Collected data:
Start of Block
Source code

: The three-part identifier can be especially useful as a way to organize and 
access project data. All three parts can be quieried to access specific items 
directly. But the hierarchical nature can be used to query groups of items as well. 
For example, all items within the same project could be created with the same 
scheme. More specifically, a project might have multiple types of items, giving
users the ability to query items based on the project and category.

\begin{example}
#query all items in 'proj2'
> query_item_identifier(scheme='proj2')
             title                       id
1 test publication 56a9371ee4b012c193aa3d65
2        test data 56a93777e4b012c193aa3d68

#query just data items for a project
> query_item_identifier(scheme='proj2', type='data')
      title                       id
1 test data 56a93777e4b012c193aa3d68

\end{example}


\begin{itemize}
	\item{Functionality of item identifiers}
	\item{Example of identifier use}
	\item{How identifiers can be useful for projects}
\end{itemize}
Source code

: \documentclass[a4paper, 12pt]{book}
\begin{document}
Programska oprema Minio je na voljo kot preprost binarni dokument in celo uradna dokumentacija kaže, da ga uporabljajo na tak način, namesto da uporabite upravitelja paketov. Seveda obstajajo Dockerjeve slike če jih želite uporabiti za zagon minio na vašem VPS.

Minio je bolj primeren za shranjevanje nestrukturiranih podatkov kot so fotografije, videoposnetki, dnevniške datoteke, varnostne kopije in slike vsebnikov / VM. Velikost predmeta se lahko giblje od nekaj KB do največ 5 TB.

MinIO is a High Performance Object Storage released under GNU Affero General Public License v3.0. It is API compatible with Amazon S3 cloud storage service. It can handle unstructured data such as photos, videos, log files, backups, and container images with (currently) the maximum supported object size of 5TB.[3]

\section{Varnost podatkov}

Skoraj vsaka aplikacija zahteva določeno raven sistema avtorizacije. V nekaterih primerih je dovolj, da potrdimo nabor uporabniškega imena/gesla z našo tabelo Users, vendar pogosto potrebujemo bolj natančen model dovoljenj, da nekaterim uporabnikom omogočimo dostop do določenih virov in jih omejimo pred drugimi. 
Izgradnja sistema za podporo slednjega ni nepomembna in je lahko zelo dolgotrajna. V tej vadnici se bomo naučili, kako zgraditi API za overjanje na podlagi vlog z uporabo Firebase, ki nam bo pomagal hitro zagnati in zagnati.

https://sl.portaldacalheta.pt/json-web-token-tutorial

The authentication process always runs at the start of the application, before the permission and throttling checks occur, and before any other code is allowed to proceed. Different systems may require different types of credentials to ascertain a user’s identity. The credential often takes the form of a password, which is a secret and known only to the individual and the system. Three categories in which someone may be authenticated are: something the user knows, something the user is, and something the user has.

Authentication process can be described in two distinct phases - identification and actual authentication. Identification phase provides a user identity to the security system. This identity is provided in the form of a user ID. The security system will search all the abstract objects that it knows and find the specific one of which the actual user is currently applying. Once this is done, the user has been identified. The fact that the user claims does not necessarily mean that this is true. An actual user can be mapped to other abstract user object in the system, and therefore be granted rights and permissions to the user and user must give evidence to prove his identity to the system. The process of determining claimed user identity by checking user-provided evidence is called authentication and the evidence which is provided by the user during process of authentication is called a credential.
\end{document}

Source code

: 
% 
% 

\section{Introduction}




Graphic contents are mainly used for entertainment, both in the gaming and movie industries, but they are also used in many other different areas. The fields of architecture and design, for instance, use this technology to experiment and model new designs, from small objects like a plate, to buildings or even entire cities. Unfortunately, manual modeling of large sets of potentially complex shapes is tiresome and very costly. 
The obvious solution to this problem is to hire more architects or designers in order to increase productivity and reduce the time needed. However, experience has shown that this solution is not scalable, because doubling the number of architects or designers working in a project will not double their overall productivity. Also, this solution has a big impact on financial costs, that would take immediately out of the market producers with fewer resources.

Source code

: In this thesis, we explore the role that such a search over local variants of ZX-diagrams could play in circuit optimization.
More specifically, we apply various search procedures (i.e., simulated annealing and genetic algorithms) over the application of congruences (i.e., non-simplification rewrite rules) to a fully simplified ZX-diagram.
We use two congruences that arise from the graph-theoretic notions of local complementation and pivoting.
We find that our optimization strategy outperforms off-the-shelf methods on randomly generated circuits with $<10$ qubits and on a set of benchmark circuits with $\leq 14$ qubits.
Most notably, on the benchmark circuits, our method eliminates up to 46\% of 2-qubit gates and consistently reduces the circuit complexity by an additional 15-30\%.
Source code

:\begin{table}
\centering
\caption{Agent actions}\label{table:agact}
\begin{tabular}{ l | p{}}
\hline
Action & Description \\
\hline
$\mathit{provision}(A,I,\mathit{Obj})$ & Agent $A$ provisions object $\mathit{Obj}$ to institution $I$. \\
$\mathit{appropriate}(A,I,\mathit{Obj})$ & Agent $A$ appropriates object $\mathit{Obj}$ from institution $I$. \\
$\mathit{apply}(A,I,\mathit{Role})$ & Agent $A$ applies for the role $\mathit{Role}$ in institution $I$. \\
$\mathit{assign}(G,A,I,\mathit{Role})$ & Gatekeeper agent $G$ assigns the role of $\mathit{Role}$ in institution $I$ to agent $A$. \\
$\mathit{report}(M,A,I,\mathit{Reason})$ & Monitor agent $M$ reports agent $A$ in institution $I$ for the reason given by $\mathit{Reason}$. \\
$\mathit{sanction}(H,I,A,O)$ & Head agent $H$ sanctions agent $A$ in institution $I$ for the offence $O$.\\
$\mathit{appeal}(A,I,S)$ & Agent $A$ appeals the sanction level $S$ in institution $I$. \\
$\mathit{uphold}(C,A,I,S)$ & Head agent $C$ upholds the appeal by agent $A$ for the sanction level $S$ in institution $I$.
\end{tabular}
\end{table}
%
End of Block
Reproduce the data, keeping every line exactly the same.

Source code

: The three-part identifier can be especially useful as a way to organize and 
access project data. All three parts can be quieried to access specific items 
directly. But the hierarchical nature can be used to query groups of items as well. 
For example, all items within the same project could be created with the same 
scheme. More specifically, a project might have multiple types of items, giving
users the ability to query items based on the project and category.

\begin{example}
#query all items in 'proj2'
> query_item_identifier(scheme='proj2')
             title                       id
1 test publication 56a9371ee4b012c193aa3d65
2        test data 56a93777e4b012c193aa3d68

#query just data items for a project
> query_item_identifier(scheme='proj2', type='data')
      title                       id
1 test data 56a93777e4b012c193aa3d68

\end{example}


\begin{itemize}
	\item{Functionality of item identifiers}
	\item{Example of identifier use}
	\item{How identifiers can be useful for projects}
\end{itemize}
Source code

: \documentclass[a4paper, 12pt]{book}
\begin{document}
Programska oprema Minio je na voljo kot preprost binarni dokument in celo uradna dokumentacija kaže, da ga uporabljajo na tak način, namesto da uporabite upravitelja paketov. Seveda obstajajo Dockerjeve slike če jih želite uporabiti za zagon minio na vašem VPS.

Minio je bolj primeren za shranjevanje nestrukturiranih podatkov kot so fotografije, videoposnetki, dnevniške datoteke, varnostne kopije in slike vsebnikov / VM. Velikost predmeta se lahko giblje od nekaj KB do največ 5 TB.

MinIO is a High Performance Object Storage released under GNU Affero General Public License v3.0. It is API compatible with Amazon S3 cloud storage service. It can handle unstructured data such as photos, videos, log files, backups, and container images with (currently) the maximum supported object size of 5TB.[3]

\section{Varnost podatkov}

Skoraj vsaka aplikacija zahteva določeno raven sistema avtorizacije. V nekaterih primerih je dovolj, da potrdimo nabor uporabniškega imena/gesla z našo tabelo Users, vendar pogosto potrebujemo bolj natančen model dovoljenj, da nekaterim uporabnikom omogočimo dostop do določenih virov in jih omejimo pred drugimi. 
Izgradnja sistema za podporo slednjega ni nepomembna in je lahko zelo dolgotrajna. V tej vadnici se bomo naučili, kako zgraditi API za overjanje na podlagi vlog z uporabo Firebase, ki nam bo pomagal hitro zagnati in zagnati.

https://sl.portaldacalheta.pt/json-web-token-tutorial

The authentication process always runs at the start of the application, before the permission and throttling checks occur, and before any other code is allowed to proceed. Different systems may require different types of credentials to ascertain a user’s identity. The credential often takes the form of a password, which is a secret and known only to the individual and the system. Three categories in which someone may be authenticated are: something the user knows, something the user is, and something the user has.

Authentication process can be described in two distinct phases - identification and actual authentication. Identification phase provides a user identity to the security system. This identity is provided in the form of a user ID. The security system will search all the abstract objects that it knows and find the specific one of which the actual user is currently applying. Once this is done, the user has been identified. The fact that the user claims does not necessarily mean that this is true. An actual user can be mapped to other abstract user object in the system, and therefore be granted rights and permissions to the user and user must give evidence to prove his identity to the system. The process of determining claimed user identity by checking user-provided evidence is called authentication and the evidence which is provided by the user during process of authentication is called a credential.
\end{document}

Source code

: 
% 
% 

\section{Introduction}




Graphic contents are mainly used for entertainment, both in the gaming and movie industries, but they are also used in many other different areas. The fields of architecture and design, for instance, use this technology to experiment and model new designs, from small objects like a plate, to buildings or even entire cities. Unfortunately, manual modeling of large sets of potentially complex shapes is tiresome and very costly. 
The obvious solution to this problem is to hire more architects or designers in order to increase productivity and reduce the time needed. However, experience has shown that this solution is not scalable, because doubling the number of architects or designers working in a project will not double their overall productivity. Also, this solution has a big impact on financial costs, that would take immediately out of the market producers with fewer resources.

Source code

: In this thesis, we explore the role that such a search over local variants of ZX-diagrams could play in circuit optimization.
More specifically, we apply various search procedures (i.e., simulated annealing and genetic algorithms) over the application of congruences (i.e., non-simplification rewrite rules) to a fully simplified ZX-diagram.
We use two congruences that arise from the graph-theoretic notions of local complementation and pivoting.
We find that our optimization strategy outperforms off-the-shelf methods on randomly generated circuits with $<10$ qubits and on a set of benchmark circuits with $\leq 14$ qubits.
Most notably, on the benchmark circuits, our method eliminates up to 46\% of 2-qubit gates and consistently reduces the circuit complexity by an additional 15-30\%.
Source code

:\begin{table}
\centering
\caption{Agent actions}\label{table:agact}
\begin{tabular}{ l | p{}}
\hline
Action & Description \\
\hline
$\mathit{provision}(A,I,\mathit{Obj})$ & Agent $A$ provisions object $\mathit{Obj}$ to institution $I$. \\
$\mathit{appropriate}(A,I,\mathit{Obj})$ & Agent $A$ appropriates object $\mathit{Obj}$ from institution $I$. \\
$\mathit{apply}(A,I,\mathit{Role})$ & Agent $A$ applies for the role $\mathit{Role}$ in institution $I$. \\
$\mathit{assign}(G,A,I,\mathit{Role})$ & Gatekeeper agent $G$ assigns the role of $\mathit{Role}$ in institution $I$ to agent $A$. \\
$\mathit{report}(M,A,I,\mathit{Reason})$ & Monitor agent $M$ reports agent $A$ in institution $I$ for the reason given by $\mathit{Reason}$. \\
$\mathit{sanction}(H,I,A,O)$ & Head agent $H$ sanctions agent $A$ in institution $I$ for the offence $O$.\\
$\mathit{appeal}(A,I,S)$ & Agent $A$ appeals the sanction level $S$ in institution $I$. \\
$\mathit{uphold}(C,A,I,S)$ & Head agent $C$ upholds the appeal by agent $A$ for the sanction level $S$ in institution $I$.
\end{tabular}
\end{table}
%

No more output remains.